---------- DATASET RECORDS
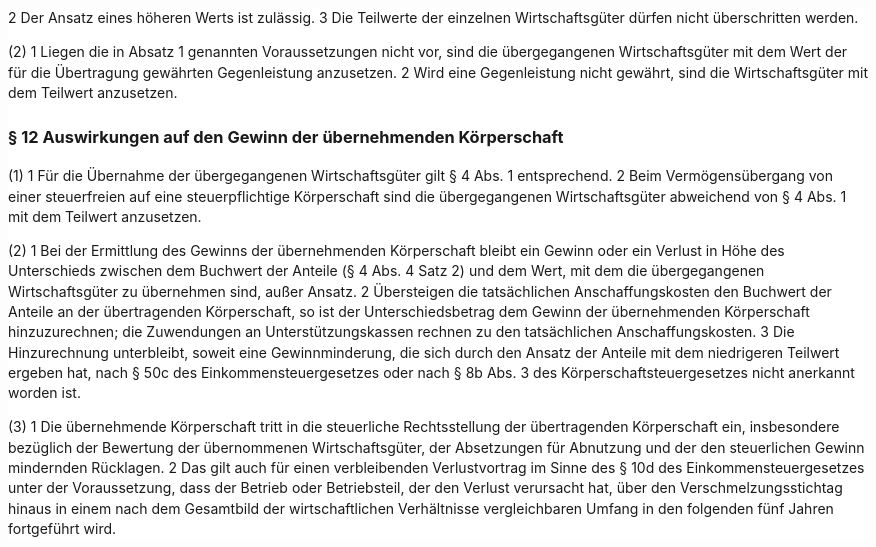 

2             Der Ansatz eines höheren Werts ist zulässig.
3             Die Teilwerte der einzelnen Wirtschaftsgüter dürfen
nicht überschritten werden.

(2)
1             Liegen die in Absatz 1 genannten Voraussetzungen nicht
vor, sind die übergegangenen Wirtschaftsgüter mit dem Wert der für die
Übertragung gewährten Gegenleistung anzusetzen.
2             Wird eine Gegenleistung nicht gewährt, sind die
Wirtschaftsgüter mit dem Teilwert anzusetzen.


### § 12 Auswirkungen auf den Gewinn der übernehmenden Körperschaft

(1)
1             Für die Übernahme der übergegangenen Wirtschaftsgüter
gilt § 4 Abs. 1 entsprechend.
2             Beim Vermögensübergang von einer steuerfreien auf eine
steuerpflichtige Körperschaft sind die übergegangenen Wirtschaftsgüter
abweichend von § 4 Abs. 1 mit dem Teilwert anzusetzen.

(2)
1             Bei der Ermittlung des Gewinns der übernehmenden
Körperschaft bleibt ein Gewinn oder ein Verlust in Höhe des
Unterschieds zwischen dem Buchwert der Anteile (§ 4 Abs. 4 Satz 2) und
dem Wert, mit dem die übergegangenen Wirtschaftsgüter zu übernehmen
sind, außer Ansatz.
2             Übersteigen die tatsächlichen Anschaffungskosten den
Buchwert der Anteile an der übertragenden Körperschaft, so ist der
Unterschiedsbetrag dem Gewinn der übernehmenden Körperschaft
hinzuzurechnen; die Zuwendungen an Unterstützungskassen rechnen zu den
tatsächlichen Anschaffungskosten.
3             Die Hinzurechnung unterbleibt, soweit eine
Gewinnminderung, die sich durch den Ansatz der Anteile mit dem
niedrigeren Teilwert ergeben hat, nach § 50c des
Einkommensteuergesetzes oder nach § 8b Abs. 3 des
Körperschaftsteuergesetzes nicht anerkannt worden ist.

(3)
1             Die übernehmende Körperschaft tritt in die steuerliche
Rechtsstellung der übertragenden Körperschaft ein, insbesondere
bezüglich der Bewertung der übernommenen Wirtschaftsgüter, der
Absetzungen für Abnutzung und der den steuerlichen Gewinn mindernden
Rücklagen.
2             Das gilt auch für einen verbleibenden Verlustvortrag im
Sinne des § 10d des Einkommensteuergesetzes unter der Voraussetzung,
dass der Betrieb oder Betriebsteil, der den Verlust verursacht hat,
über den Verschmelzungsstichtag hinaus in einem nach dem Gesamtbild
der wirtschaftlichen Verhältnisse vergleichbaren Umfang in den
folgenden fünf Jahren fortgeführt wird.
--------------------
Please return the entries above exactly as they appear, but without the pictures.

TASK ANSWER:
2             Der Ansatz eines höheren Werts ist zulässig.
3             Die Teilwerte der einzelnen Wirtschaftsgüter dürfen
nicht überschritten werden.

(2)
1             Liegen die in Absatz 1 genannten Voraussetzungen nicht
vor, sind die übergegangenen Wirtschaftsgüter mit dem Wert der für die
Übertragung gewährten Gegenleistung anzusetzen.
2             Wird eine Gegenleistung nicht gewährt, sind die
Wirtschaftsgüter mit dem Teilwert anzusetzen.


### § 12 Auswirkungen auf den Gewinn der übernehmenden Körperschaft

(1)
1             Für die Übernahme der übergegangenen Wirtschaftsgüter
gilt § 4 Abs. 1 entsprechend.
2             Beim Vermögensübergang von einer steuerfreien auf eine
steuerpflichtige Körperschaft sind die übergegangenen Wirtschaftsgüter
abweichend von § 4 Abs. 1 mit dem Teilwert anzusetzen.

(2)
1             Bei der Ermittlung des Gewinns der übernehmenden
Körperschaft bleibt ein Gewinn oder ein Verlust in Höhe des
Unterschieds zwischen dem Buchwert der Anteile (§ 4 Abs. 4 Satz 2) und
dem Wert, mit dem die übergegangenen Wirtschaftsgüter zu übernehmen
sind, außer Ansatz.
2             Übersteigen die tatsächlichen Anschaffungskosten den
Buchwert der Anteile an der übertragenden Körperschaft, so ist der
Unterschiedsbetrag dem Gewinn der übernehmenden Körperschaft
hinzuzurechnen; die Zuwendungen an Unterstützungskassen rechnen zu den
tatsächlichen Anschaffungskosten.
3             Die Hinzurechnung unterbleibt, soweit eine
Gewinnminderung, die sich durch den Ansatz der Anteile mit dem
niedrigeren Teilwert ergeben hat, nach § 50c des
Einkommensteuergesetzes oder nach § 8b Abs. 3 des
Körperschaftsteuergesetzes nicht anerkannt worden ist.

(3)
1             Die übernehmende Körperschaft tritt in die steuerliche
Rechtsstellung der übertragenden Körperschaft ein, insbesondere
bezüglich der Bewertung der übernommenen Wirtschaftsgüter, der
Absetzungen für Abnutzung und der den steuerlichen Gewinn mindernden
Rücklagen.
2             Das gilt auch für einen verbleibenden Verlustvortrag im
Sinne des § 10d des Einkommensteuergesetzes unter der Voraussetzung,
dass der Betrieb oder Betriebsteil, der den Verlust verursacht hat,
über den Verschmelzungsstichtag hinaus in einem nach dem Gesamtbild
der wirtschaftlichen Verhältnisse vergleichbaren Umfang in den
folgenden fünf Jahren fortgeführt wird.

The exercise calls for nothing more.